__RECORDS FOR PROCESSING__
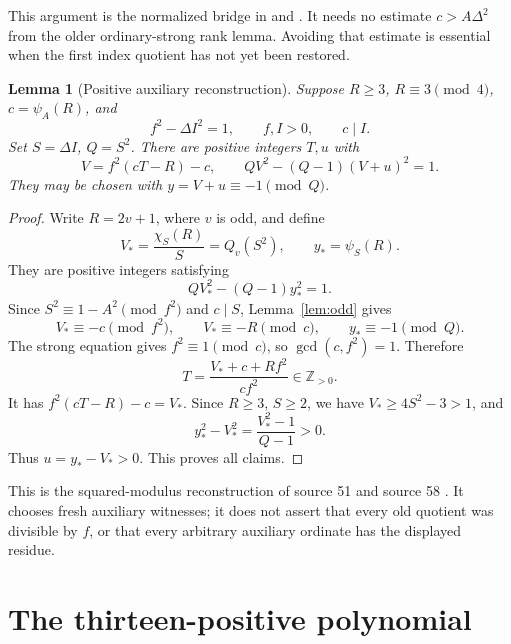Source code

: \documentclass[11pt,a4paper]{article}
\newtheorem{lemma}[theorem]{Lemma}
\theoremstyle{definition}
\theoremstyle{remark}
\newcommand{\Zpos}{\mathbb Z_{>0}}
\begin{document}
This argument is the normalized bridge in
\cite[Section 3.1]{pellaudit} and \cite[Section 5]{source57}.
It needs no estimate \(c>A\Delta^2\) from the older ordinary-strong rank
lemma. Avoiding that estimate is essential when the first index quotient
has not yet been restored.

\begin{lemma}[Positive auxiliary reconstruction]
\label{lem:auxcomplete}
Suppose \(R\ge3\), \(R\equiv3\pmod4\), \(c=\psi_A(R)\), and
\[
 f^2-\Delta I^2=1,\qquad f,I>0,\qquad c\mid I.
\]
Set \(S=\Delta I\), \(Q=S^2\). There are positive integers \(T,u\) with
\[
 V=f^2(cT-R)-c,\qquad
 QV^2-(Q-1)(V+u)^2=1.
\]
They may be chosen with \(y=V+u\equiv-1\pmod Q\).
\end{lemma}
\begin{proof}
Write \(R=2v+1\), where \(v\) is odd, and define
\[
 V_*=\frac{\chi_S(R)}S=Q_v(S^2),\qquad y_*=\psi_S(R).
\]
They are positive integers satisfying
\[
 QV_*^2-(Q-1)y_*^2=1.
\]
Since \(S^2\equiv1-A^2\pmod{f^2}\) and \(c\mid S\),
Lemma~\ref{lem:odd} gives
\[
 V_*\equiv-c\pmod{f^2},\qquad V_*\equiv-R\pmod c,\qquad
 y_*\equiv-1\pmod Q.
\]
The strong equation gives \(f^2\equiv1\pmod c\), so
\(\gcd(c,f^2)=1\). Therefore
\begin{equation}
 T=\frac{V_*+c+Rf^2}{cf^2}\in\Zpos.          \label{eq:Tcomplete}
\end{equation}
It has \(f^2(cT-R)-c=V_*\).
Since \(R\ge3\), \(S\ge2\), we have \(V_*\ge4S^2-3>1\), and
\[
 y_*^2-V_*^2=\frac{V_*^2-1}{Q-1}>0.
\]
Thus \(u=y_*-V_*>0\). This proves all claims.
\end{proof}

This is the squared-modulus reconstruction of source 51 and
source 58 \cite{source51,source58}. It chooses fresh auxiliary witnesses;
it does not assert that every old quotient was divisible by \(f\), or
that every arbitrary auxiliary ordinate has the displayed residue.

\section{The thirteen-positive polynomial}
\label{sec:p13}
\end{document}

__WORK INSTRUCTIONS__
Locate the word "equation" in the records and collect each line it appears in.

__WRITTEN RESPONSE__
The strong equation gives \(f^2\equiv1\pmod c\), so
\begin{equation}
\end{equation}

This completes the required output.